David Albert Wardle - Curriculum Vitae#
Academic qualifications:
- 1989 PhD in Soil Ecology, University of Calgary, Canada
- 1985 BSc (First class honors) in Botany, University of Canterbury, N.Z.
Current affiliations:
- Smithsonian Professor of Forest Ecology, Nanyang Technological University, Singapore (2017-)
- Adjunct Professor (20% of time). Swedish University of Agricultural Sciences, Umeå, Sweden (2017-)
- Research Associate, Smithsonian Tropical Research Institute (2017-)
- Adjunct Professor, Dept. of Biological Sciences, University of Canterbury, New Zealand (2001-)
- Research Associate, Landcare Research, New Zealand (2006-)
Most Recent Academic Awards:
- 2020 Recipient of the annual R. H. Whittaker ‘Distinguished Ecologist’ award from the Ecological Society of America, awarded to one ecologist each year.
- 2018 Recipient of 2018 ‘Eminent Ecologist’ award from the Journal of Ecology, awarded to one ecologist each year.

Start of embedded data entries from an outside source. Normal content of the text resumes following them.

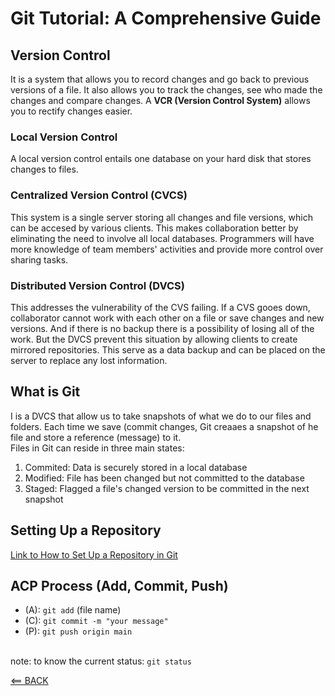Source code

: # Git Tutorial: A Comprehensive Guide

## Version Control

It is a system that allows you to record changes and go back to previous versions of a file. It also allows you to track the changes, see who made the changes and compare changes. A **VCR (Version Control System)** allows you to rectify changes easier.

### Local Version Control

A local version control entails one database on your hard disk that stores changes to files.

### Centralized Version Control (CVCS)

This system is a single server storing all changes and file versions, which can be accesed by various clients. This makes collaboration better by eliminating the need to involve all local databases. Programmers will have more knowledge of team members' activities and provide more control over sharing tasks.

### Distributed Version Control (DVCS)

This addresses the vulnerability of the CVS failing. If a CVS gooes down, collaborator cannot work with each other on a file or save changes and new versions. And if there is no backup there is a possibility of losing all of the work. But the DVCS prevent this situation by allowing clients to create mirrored repositories. This serve as a data backup and can be placed on the server to replace any lost information.

## What is Git

I is a DVCS that allow us to take snapshots of what we do to our files and folders. Each time we save (commit changes, Git creaaes a snapshot of he file and store a reference (message) to it.
<br> Files in Git can reside in three main states:

1. Commited: Data is securely stored in a local database
2. Modified: File has been changed but not committed to the database
3. Staged: Flagged a file's changed version to be committed in the next snapshot

## Setting Up a Repository

[Link to How to Set Up a Repository in Git](https://blog.udemy.com/git-tutorial-a-comprehensive-guide/)

## ACP Process (Add, Commit, Push)

- (A): `git add` (file name)
- (C): `git commit -m "your message"`
- (P): `git push origin main`

<br> note: to know the current status: `git status`

[<== BACK](README.md)
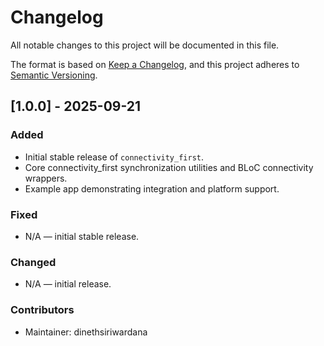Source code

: # Changelog

All notable changes to this project will be documented in this file.

The format is based on [Keep a Changelog](https://keepachangelog.com/en/1.0.0/),
and this project adheres to [Semantic Versioning](https://semver.org/spec/v2.0.0.html).

## [1.0.0] - 2025-09-21

### Added

- Initial stable release of `connectivity_first`.
- Core connectivity_first synchronization utilities and BLoC connectivity wrappers.
- Example app demonstrating integration and platform support.

### Fixed

- N/A — initial stable release.

### Changed

- N/A — initial release.

### Contributors

- Maintainer: dinethsiriwardana
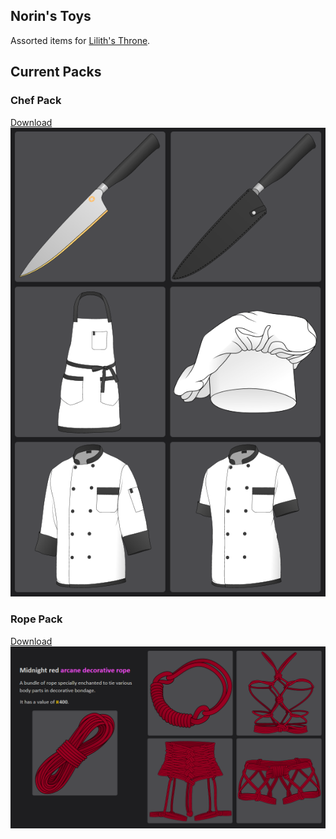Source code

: ## Norin's Toys
Assorted items for [Lilith's Throne](https://github.com/Innoxia/liliths-throne-public).

## Current Packs

### Chef Pack

[Download](https://github.com/ItsNorin/NorinsToys/releases/download/C0.1/chef.pack.zip)
![alt-text](https://raw.githubusercontent.com/ItsNorin/NorinsToys/master/chef%20pack/chef_pack.png)

### Rope Pack

[Download](https://github.com/ItsNorin/NorinsToys/releases/download/R0.1/rope.zip)
![alt text](https://raw.githubusercontent.com/ItsNorin/NorinsToys/master/rope/screenie1.png)
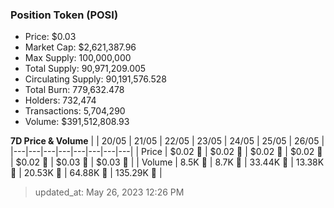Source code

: 
  ### Position Token (POSI)
  - Price: $0.03
  - Market Cap: $2,621,387.96
  - Max Supply: 100,000,000
  - Total Supply: 90,971,209.005
  - Circulating Supply: 90,191,576.528
  - Total Burn: 779,632.478
  - Holders: 732,474
  - Transactions: 5,704,290
  - Volume: $391,512,808.93

  **7D Price & Volume**
  | | 20&#x2F;05 | 21&#x2F;05 | 22&#x2F;05 | 23&#x2F;05 | 24&#x2F;05 | 25&#x2F;05 | 26&#x2F;05 |
  |---|---|---|---|---|---|---|---|
  | Price | $0.02 🔻 | $0.02 🔻 | $0.02 🔻 | $0.02 🔻 | $0.02 🚀 | $0.03 🚀 | $0.03 🚀 |
  | Volume | 8.5K 🚀 | 8.7K 🚀 | 33.44K 🚀 | 13.38K 🔻 | 20.53K 🚀 | 64.88K 🚀 | 135.29K 🚀 |

  > updated_at: May 26, 2023 12:26 PM
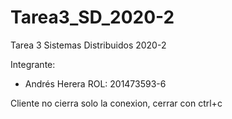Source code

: # Tarea3_SD_2020-2
Tarea 3 Sistemas Distribuidos 2020-2

Integrante:
-   Andrés Herera
    ROL: 201473593-6


Cliente no cierra solo la conexion, cerrar con ctrl+c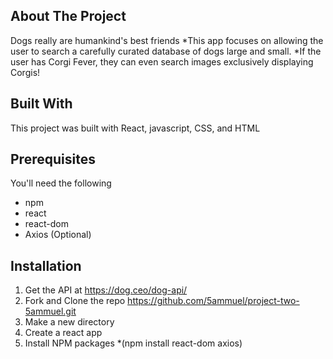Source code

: ## About The Project

Dogs really are humankind's best friends
*This app focuses on allowing the user to search a carefully curated database of dogs large and small.
*If the user has Corgi Fever, they can even search images exclusively displaying Corgis!

## Built With
This project was built with React, javascript, CSS, and HTML


## Prerequisites
You'll need the following
* npm
* react
* react-dom
* Axios (Optional)


## Installation

1. Get the API at https://dog.ceo/dog-api/
2. Fork and Clone the repo
https://github.com/5ammuel/project-two-5ammuel.git
3. Make a new directory
4. Create a react app
5. Install NPM packages
*(npm install react-dom axios)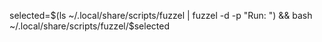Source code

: selected=$(ls ~/.local/share/scripts/fuzzel | fuzzel -d -p "Run: ") && bash ~/.local/share/scripts/fuzzel/$selected
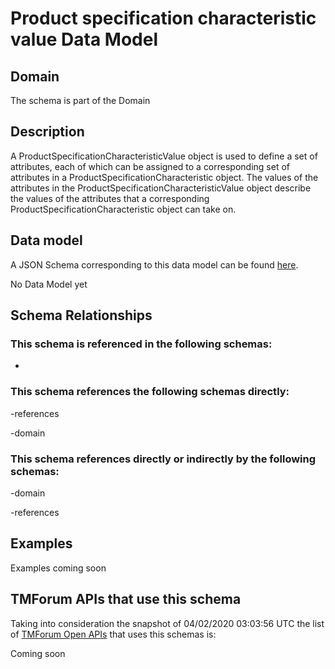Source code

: # Product specification characteristic value Data Model

## Domain

The  schema is part of the  Domain

## Description

A ProductSpecificationCharacteristicValue object is used to define a set of attributes, each of which can be assigned to a corresponding set of attributes in a ProductSpecificationCharacteristic object. The values of the attributes in the ProductSpecificationCharacteristicValue object describe the values of the attributes that a corresponding ProductSpecificationCharacteristic object can take on.

## Data model

A JSON Schema corresponding to this data model can be found
[here](https://github.com/tmforum-rand/schemas/blob/candidates/Product/ProductSpecificationCharacteristicValue.schema.json).

No Data Model yet

## Schema Relationships

### This schema is referenced in the following schemas:

-

### This schema references the following schemas directly:

-references

-domain

### This schema references directly or indirectly by the following schemas:

-domain

-references



## Examples

Examples coming soon

## TMForum APIs that use this schema

Taking into consideration the snapshot of 04/02/2020 03:03:56 UTC the list of [TMForum Open APIs](https://www.tmforum.org/open-apis/) that uses this schemas is:

Coming soon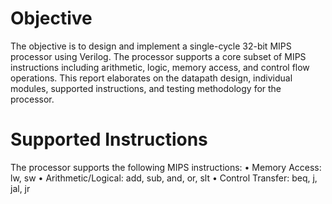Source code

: # Objective
The objective is to design and implement a single-cycle 32-bit MIPS processor using Verilog. The processor supports a core subset of MIPS instructions including arithmetic, logic, memory access, and control flow operations. This report elaborates on the datapath design, individual modules, supported instructions, and testing methodology for the processor.

# Supported Instructions

The processor supports the following MIPS instructions: 
• Memory Access: lw, sw
• Arithmetic/Logical: add, sub, and, or, slt
• Control Transfer: beq, j, jal, jr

David Wardle’s research explores the links between aboveground and belowground communities, and how these in turn drive the functioning of terrestrial ecosystems. Much of this work is field based and in natural ecosystems, including in forested ecosystems around the world as well as subarctic and subalpine tundra. He is credited with some of the very first studies recognizing how aboveground-belowground biotic linkages drive ecosystem functioning, how biodiversity loss in real ecosystems affects ecological processes, and the ecosystem-wide impacts of invasive biota; much of this work is very heavily cited (total citations >72000, h-index = 108). He has authored two books on aboveground-belowground linkages (published by Princeton Univ Press and Oxford Univ Press), and around 350 peer-reviewed journal articles of which around 30 have appeared in Science and Nature (most as first or last author). Further, he has supervised a very diverse assortment of >50 postdoctoral researchers and PhD students, most of which hold academic or research positions in 16 separate countries.